El jazz, ante cuyo encanto se rinden eruditos y marginales, tiene la impronta de la improvisación y los azares callejeros. En estas remembranzas jazzeras desfilan tupamaros, gente banana de San Isidro, una radio boliviana y una imprevista mujer despechada con un regalo.
La primera vez que escuché jazz fue en la casa de un tipo apodado Coco, fue una especie de epifanía. Escuchar ese sonido de belleza convulsa proveniente del piano de Thelonius Monk y del saxo de John Coltrane. Coco vivía en un chalet en el barrio montevideano de Nuevo París, a su casa llegamos una noche turbulenta con Omar Correa, en la que transportamos unas armas de un domicilio a otro, en una moto que se quedó sin combustible a mitad de camino, pero eso es otra historia.

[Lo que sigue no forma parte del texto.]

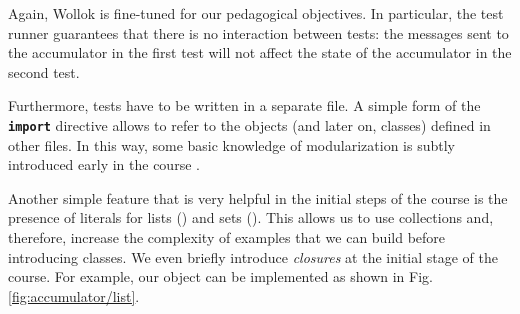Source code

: Again, Wollok is fine-tuned for our pedagogical objectives.
In particular, the test runner guarantees that there is no interaction between tests: the messages sent to the accumulator in the first test will not affect the state of the accumulator in the second test.

Furthermore, tests have to be written in a separate file.
A simple form of the \texttt{\textbf{import}} directive allows to refer to the objects (and later on, classes) defined in other files.
In this way, some basic knowledge of modularization is subtly introduced early in the course%
.


\medskip
Another simple feature that is very helpful in the initial steps of the course is the presence of literals for lists (\eg \code{[1,2,3]}) and sets (\eg {}).
This allows us to use collections and, therefore, increase the complexity of examples that we can build before introducing classes.
We even briefly introduce \emph{closures} at the initial stage of the course.
For example, our  object can be implemented as shown in Fig. \ref{fig:accumulator/list}.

Coco, vivía con su mujer y trabajaba en un banco, tenía una colección de unos mil discos y consumía anfetaminas. Esa noche, a mis 16 años, además de descubrir el jazz, tomé whisky por primera vez. El living de la casa era muy acogedor, había un hogar a leña, una biblioteca poblada con libros de Bakunin, Malatesta, Kropotkin, Luce Fabri y otros autores anarquistas, pero, lo que más brillaba era esa colección con los discos de Monk, Bill Evans, Coltrane, Mingus, Ella Fitzgerald y Chico Hamilton, por nombrar algunos. Es posible, que por los efectos de la marihuana que me convidó Eva, la mujer de Coco, me quedé colgado con un disco de Hamilton, Bambúes Orientales, y recuerdo que pedí volver a repetirlo. Coco, un avido lector de Lacan, se negó a la repetición, pero tuvo el magnánimo gesto de prestármelo. Y de las pacificas sonoridades hamilteanas, pasamos a las estridencias de Coltrane en Blue Train.
Tupamaros, banda sonora
Correa, por ese entonces, estudiaba medicina, practicaba boxeo, era anarquista y se había sumado en las huestes tupamaras. Después de ciertas vicisitudes, partió hacía Buenos Aires, para salvar el pellejo, aunque desde esa orilla del Plata pasó unos años en Barcelona, París y Brujas. La última vez que vi a Correa o, mejor dicho, hablé con él en Buenos Aires, fue a través de una llamada por teléfono en la que me invitaba a expropiar una financiera, la acción directa le resulta la más eficaz para su praxis, una inclinación filosófica que compartía con Coco, quien de la noche a la mañana acabó por unos meses en la cárcel, por haber desfalcado al banco donde trabajaba.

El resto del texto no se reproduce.